(WORK TO BE COMPLETED) When a line in the entries below contains "Western", tally it; give the tally with nothing added.

(THE DATA)

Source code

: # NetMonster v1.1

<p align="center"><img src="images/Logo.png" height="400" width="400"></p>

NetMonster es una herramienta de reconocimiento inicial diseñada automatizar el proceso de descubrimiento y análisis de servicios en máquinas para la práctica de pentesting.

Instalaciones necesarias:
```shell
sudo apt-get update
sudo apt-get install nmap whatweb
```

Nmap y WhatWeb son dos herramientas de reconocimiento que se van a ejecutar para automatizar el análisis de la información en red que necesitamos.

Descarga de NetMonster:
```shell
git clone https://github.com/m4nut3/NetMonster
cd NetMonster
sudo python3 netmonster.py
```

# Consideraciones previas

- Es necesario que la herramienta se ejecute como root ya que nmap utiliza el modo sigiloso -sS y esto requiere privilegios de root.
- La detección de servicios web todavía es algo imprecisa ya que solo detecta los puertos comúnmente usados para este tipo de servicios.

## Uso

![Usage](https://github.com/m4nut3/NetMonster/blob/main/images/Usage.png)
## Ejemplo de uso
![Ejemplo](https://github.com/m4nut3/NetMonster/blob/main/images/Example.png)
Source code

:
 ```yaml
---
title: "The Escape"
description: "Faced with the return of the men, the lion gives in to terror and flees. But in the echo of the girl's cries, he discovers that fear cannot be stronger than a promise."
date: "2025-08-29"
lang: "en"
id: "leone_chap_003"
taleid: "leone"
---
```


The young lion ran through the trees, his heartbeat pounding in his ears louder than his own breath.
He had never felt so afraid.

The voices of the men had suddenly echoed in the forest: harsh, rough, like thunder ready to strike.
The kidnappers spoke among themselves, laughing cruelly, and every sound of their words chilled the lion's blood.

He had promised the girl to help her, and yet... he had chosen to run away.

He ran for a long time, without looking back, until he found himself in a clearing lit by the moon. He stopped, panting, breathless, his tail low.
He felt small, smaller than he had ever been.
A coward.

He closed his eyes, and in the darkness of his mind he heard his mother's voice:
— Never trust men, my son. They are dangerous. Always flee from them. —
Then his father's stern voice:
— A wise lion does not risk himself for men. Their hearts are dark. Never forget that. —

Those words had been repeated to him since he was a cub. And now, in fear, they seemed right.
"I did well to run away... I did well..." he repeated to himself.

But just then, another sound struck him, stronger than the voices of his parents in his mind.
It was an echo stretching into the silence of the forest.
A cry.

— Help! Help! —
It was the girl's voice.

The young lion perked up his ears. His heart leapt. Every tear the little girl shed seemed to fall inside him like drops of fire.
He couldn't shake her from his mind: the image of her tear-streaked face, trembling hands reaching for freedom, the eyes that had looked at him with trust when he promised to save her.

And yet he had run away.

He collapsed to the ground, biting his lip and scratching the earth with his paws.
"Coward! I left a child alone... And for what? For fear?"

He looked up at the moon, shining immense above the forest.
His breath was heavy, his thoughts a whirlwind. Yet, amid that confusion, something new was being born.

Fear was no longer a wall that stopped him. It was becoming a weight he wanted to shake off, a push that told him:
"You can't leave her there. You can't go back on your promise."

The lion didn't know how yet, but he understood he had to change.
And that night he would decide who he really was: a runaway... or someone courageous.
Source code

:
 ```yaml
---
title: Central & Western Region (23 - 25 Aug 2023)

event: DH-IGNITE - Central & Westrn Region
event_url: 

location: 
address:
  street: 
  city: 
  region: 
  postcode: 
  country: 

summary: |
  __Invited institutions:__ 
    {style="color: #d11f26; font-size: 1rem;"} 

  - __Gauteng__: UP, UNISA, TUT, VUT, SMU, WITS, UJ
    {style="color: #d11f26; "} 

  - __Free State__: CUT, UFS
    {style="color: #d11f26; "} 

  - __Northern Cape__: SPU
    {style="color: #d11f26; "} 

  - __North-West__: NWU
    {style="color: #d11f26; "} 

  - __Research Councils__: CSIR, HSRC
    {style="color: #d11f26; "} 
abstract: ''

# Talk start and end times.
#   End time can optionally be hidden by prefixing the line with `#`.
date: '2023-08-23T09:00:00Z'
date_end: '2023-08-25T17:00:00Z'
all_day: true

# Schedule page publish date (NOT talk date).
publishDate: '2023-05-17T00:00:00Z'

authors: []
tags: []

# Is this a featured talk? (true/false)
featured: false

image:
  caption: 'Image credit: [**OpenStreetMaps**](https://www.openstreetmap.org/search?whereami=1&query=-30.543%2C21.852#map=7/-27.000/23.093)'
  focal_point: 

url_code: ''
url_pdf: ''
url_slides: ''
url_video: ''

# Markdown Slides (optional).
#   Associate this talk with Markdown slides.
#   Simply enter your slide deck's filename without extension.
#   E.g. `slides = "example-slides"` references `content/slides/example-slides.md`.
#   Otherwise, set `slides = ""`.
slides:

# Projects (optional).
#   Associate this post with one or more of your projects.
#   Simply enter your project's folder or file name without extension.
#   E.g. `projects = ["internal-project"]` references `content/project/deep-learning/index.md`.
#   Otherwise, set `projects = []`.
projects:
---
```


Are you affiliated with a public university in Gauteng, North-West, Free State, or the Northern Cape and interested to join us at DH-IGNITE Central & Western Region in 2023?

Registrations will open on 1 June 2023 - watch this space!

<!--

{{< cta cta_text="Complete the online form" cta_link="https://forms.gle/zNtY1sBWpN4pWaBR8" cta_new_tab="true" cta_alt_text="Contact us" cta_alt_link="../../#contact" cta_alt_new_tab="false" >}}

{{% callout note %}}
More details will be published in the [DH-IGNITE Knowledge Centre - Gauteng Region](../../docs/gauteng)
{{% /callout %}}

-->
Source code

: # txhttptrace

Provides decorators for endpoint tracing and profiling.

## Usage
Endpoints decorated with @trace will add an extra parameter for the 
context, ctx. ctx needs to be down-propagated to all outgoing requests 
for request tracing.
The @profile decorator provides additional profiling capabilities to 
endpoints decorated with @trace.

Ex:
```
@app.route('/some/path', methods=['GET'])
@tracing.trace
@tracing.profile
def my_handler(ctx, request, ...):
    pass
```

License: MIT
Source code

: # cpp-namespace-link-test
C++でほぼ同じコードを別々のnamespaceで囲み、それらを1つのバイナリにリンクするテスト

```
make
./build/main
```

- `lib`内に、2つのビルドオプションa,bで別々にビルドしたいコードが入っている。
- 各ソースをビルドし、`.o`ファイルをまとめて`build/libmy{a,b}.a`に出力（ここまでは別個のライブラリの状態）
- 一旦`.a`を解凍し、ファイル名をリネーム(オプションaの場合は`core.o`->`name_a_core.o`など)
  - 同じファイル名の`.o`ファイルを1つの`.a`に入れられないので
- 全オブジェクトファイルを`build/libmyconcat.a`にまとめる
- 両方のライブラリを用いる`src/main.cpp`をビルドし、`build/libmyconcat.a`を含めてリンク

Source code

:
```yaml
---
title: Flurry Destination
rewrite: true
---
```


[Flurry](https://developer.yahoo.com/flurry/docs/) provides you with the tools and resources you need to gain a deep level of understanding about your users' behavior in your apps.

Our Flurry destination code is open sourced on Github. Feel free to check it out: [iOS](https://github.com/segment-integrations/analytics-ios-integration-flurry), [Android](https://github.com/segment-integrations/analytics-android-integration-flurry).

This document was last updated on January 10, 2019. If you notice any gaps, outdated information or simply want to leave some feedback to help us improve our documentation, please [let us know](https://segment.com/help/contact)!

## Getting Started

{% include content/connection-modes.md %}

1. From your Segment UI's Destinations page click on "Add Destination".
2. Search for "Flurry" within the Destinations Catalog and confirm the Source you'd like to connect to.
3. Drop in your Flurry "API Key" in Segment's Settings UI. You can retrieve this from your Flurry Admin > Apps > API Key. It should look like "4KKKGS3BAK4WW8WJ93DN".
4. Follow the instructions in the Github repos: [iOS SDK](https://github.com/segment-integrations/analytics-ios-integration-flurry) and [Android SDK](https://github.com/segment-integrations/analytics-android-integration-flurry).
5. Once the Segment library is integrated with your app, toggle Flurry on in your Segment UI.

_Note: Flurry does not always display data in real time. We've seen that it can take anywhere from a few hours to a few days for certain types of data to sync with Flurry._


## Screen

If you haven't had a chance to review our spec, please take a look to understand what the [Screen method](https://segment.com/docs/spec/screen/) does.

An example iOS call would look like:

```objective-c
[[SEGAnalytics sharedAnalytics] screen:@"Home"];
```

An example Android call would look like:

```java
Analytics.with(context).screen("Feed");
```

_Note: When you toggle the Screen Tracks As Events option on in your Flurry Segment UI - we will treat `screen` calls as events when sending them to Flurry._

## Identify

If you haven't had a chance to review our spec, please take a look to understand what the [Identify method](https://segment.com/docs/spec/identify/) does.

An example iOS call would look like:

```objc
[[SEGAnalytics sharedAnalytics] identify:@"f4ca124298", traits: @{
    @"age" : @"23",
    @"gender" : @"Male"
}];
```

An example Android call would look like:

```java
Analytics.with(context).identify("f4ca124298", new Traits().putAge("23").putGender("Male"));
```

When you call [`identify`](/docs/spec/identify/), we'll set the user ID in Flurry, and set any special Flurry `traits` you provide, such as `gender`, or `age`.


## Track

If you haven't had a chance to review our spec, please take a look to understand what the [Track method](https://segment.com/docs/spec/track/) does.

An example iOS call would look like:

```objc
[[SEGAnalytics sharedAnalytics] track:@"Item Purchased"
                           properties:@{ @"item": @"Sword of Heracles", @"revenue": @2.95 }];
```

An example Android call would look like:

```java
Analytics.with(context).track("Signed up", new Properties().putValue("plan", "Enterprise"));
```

(EXPECTED ANSWER) 2